=== Section Start ===
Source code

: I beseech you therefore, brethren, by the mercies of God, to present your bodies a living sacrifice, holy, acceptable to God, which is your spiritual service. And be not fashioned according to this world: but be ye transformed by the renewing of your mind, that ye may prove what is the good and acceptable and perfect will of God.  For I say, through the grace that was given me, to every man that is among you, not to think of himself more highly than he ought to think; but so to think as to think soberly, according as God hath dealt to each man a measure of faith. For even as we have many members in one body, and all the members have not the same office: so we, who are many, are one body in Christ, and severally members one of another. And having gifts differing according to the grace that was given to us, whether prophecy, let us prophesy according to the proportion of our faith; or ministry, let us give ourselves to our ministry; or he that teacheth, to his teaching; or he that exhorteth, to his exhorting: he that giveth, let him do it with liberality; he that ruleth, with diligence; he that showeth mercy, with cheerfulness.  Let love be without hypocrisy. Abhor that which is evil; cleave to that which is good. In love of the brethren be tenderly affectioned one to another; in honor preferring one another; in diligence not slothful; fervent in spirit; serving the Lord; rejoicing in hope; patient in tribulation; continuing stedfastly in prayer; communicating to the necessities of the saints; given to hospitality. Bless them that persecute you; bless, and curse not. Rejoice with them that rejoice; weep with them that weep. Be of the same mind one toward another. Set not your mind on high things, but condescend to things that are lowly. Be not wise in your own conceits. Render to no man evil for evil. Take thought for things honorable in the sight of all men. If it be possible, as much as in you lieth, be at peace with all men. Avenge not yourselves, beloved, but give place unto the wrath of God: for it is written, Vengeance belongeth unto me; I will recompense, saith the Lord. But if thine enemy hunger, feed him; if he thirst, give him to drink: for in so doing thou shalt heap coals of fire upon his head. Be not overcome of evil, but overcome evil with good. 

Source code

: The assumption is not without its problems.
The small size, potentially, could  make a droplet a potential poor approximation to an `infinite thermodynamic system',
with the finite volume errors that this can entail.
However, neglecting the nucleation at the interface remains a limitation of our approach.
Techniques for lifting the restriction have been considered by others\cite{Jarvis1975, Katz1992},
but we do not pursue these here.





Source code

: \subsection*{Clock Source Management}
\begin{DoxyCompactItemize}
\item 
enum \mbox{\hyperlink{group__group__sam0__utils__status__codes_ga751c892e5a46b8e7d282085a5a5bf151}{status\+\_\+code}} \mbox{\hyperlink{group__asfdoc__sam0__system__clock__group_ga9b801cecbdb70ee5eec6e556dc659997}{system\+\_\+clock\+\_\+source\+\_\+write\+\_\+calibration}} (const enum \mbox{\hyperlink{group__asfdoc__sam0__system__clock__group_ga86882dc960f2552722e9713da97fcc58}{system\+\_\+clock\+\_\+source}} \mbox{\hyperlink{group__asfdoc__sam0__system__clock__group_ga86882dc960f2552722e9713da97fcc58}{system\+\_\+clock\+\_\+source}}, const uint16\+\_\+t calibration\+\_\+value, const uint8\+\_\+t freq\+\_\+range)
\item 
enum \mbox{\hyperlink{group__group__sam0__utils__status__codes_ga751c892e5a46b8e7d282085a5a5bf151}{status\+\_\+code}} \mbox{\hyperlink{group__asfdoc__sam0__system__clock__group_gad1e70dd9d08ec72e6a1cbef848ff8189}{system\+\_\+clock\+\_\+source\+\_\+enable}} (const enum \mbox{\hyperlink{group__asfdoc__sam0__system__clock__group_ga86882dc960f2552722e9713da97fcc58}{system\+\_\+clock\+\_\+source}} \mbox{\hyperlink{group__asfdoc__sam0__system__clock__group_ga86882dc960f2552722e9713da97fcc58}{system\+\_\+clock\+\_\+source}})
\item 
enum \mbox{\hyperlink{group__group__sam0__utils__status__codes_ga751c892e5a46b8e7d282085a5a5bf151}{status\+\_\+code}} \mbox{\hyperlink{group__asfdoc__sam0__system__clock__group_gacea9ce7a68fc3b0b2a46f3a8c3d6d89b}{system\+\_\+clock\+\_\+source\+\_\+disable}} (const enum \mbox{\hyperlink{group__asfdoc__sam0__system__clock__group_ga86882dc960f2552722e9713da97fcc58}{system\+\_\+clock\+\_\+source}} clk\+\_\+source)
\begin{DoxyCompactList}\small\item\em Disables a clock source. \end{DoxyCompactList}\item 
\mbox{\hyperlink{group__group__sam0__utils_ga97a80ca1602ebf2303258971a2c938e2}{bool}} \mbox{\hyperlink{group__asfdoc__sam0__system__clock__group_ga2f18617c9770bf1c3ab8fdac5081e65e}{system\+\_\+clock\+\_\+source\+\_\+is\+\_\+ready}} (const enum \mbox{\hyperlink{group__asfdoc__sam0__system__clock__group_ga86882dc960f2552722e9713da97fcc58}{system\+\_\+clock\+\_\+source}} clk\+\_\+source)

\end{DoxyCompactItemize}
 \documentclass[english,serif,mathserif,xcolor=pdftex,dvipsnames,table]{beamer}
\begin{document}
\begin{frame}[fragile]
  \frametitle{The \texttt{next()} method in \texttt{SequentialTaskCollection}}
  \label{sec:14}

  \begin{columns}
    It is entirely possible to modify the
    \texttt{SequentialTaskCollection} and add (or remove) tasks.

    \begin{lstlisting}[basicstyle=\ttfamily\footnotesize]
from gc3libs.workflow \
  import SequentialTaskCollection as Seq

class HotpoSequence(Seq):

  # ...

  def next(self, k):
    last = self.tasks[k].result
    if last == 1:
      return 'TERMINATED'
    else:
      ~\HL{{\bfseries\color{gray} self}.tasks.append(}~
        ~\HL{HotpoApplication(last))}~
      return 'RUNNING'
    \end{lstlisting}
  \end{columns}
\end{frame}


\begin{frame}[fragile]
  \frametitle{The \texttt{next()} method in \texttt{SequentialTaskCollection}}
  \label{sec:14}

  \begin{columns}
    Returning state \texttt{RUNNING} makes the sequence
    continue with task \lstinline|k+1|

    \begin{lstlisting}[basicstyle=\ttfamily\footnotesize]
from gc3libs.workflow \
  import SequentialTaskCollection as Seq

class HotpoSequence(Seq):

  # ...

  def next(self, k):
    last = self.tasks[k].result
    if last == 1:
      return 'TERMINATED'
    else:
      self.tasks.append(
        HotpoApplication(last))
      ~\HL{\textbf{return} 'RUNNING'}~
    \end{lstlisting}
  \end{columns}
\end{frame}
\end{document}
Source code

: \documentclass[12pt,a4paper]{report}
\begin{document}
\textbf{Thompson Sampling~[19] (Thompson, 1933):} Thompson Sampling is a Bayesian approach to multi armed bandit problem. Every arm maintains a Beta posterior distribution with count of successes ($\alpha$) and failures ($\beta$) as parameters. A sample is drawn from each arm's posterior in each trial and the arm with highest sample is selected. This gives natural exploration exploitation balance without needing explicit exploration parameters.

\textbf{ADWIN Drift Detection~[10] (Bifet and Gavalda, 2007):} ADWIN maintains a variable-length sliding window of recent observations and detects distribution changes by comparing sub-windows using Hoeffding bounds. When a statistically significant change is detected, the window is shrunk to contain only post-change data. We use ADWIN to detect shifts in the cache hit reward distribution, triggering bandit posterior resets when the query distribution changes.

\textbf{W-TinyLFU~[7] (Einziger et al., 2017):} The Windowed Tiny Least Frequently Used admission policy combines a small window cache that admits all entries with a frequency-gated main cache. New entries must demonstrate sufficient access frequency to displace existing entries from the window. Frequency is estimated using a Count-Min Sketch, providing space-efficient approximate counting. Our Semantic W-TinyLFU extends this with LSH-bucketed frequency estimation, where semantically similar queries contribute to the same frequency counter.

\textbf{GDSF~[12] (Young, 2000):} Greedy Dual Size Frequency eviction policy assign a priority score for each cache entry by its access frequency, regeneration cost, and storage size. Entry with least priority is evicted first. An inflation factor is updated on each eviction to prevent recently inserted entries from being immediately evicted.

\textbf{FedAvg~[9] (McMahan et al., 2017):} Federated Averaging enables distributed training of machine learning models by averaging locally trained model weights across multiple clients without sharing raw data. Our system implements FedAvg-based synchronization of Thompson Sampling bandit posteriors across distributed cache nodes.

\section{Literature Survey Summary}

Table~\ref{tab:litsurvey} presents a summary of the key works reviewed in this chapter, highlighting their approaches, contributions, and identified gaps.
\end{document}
=== Section End ===
### Exercise
Return only the part of the records above that opens with the line containing "(or remove) tasks." and closes with the line containing "explicit exploration parameters.", ends included.

### Expected answer
    \texttt{SequentialTaskCollection} and add (or remove) tasks.

    \begin{lstlisting}[basicstyle=\ttfamily\footnotesize]
from gc3libs.workflow \
  import SequentialTaskCollection as Seq

class HotpoSequence(Seq):

  # ...

  def next(self, k):
    last = self.tasks[k].result
    if last == 1:
      return 'TERMINATED'
    else:
      ~\HL{{\bfseries\color{gray} self}.tasks.append(}~
        ~\HL{HotpoApplication(last))}~
      return 'RUNNING'
    \end{lstlisting}
  \end{columns}
\end{frame}


\begin{frame}[fragile]
  \frametitle{The \texttt{next()} method in \texttt{SequentialTaskCollection}}
  \label{sec:14}

  \begin{columns}
    Returning state \texttt{RUNNING} makes the sequence
    continue with task \lstinline|k+1|

    \begin{lstlisting}[basicstyle=\ttfamily\footnotesize]
from gc3libs.workflow \
  import SequentialTaskCollection as Seq

class HotpoSequence(Seq):

  # ...

  def next(self, k):
    last = self.tasks[k].result
    if last == 1:
      return 'TERMINATED'
    else:
      self.tasks.append(
        HotpoApplication(last))
      ~\HL{\textbf{return} 'RUNNING'}~
    \end{lstlisting}
  \end{columns}
\end{frame}
\end{document}
Source code

: \documentclass[12pt,a4paper]{report}
\begin{document}
\textbf{Thompson Sampling~[19] (Thompson, 1933):} Thompson Sampling is a Bayesian approach to multi armed bandit problem. Every arm maintains a Beta posterior distribution with count of successes ($\alpha$) and failures ($\beta$) as parameters. A sample is drawn from each arm's posterior in each trial and the arm with highest sample is selected. This gives natural exploration exploitation balance without needing explicit exploration parameters.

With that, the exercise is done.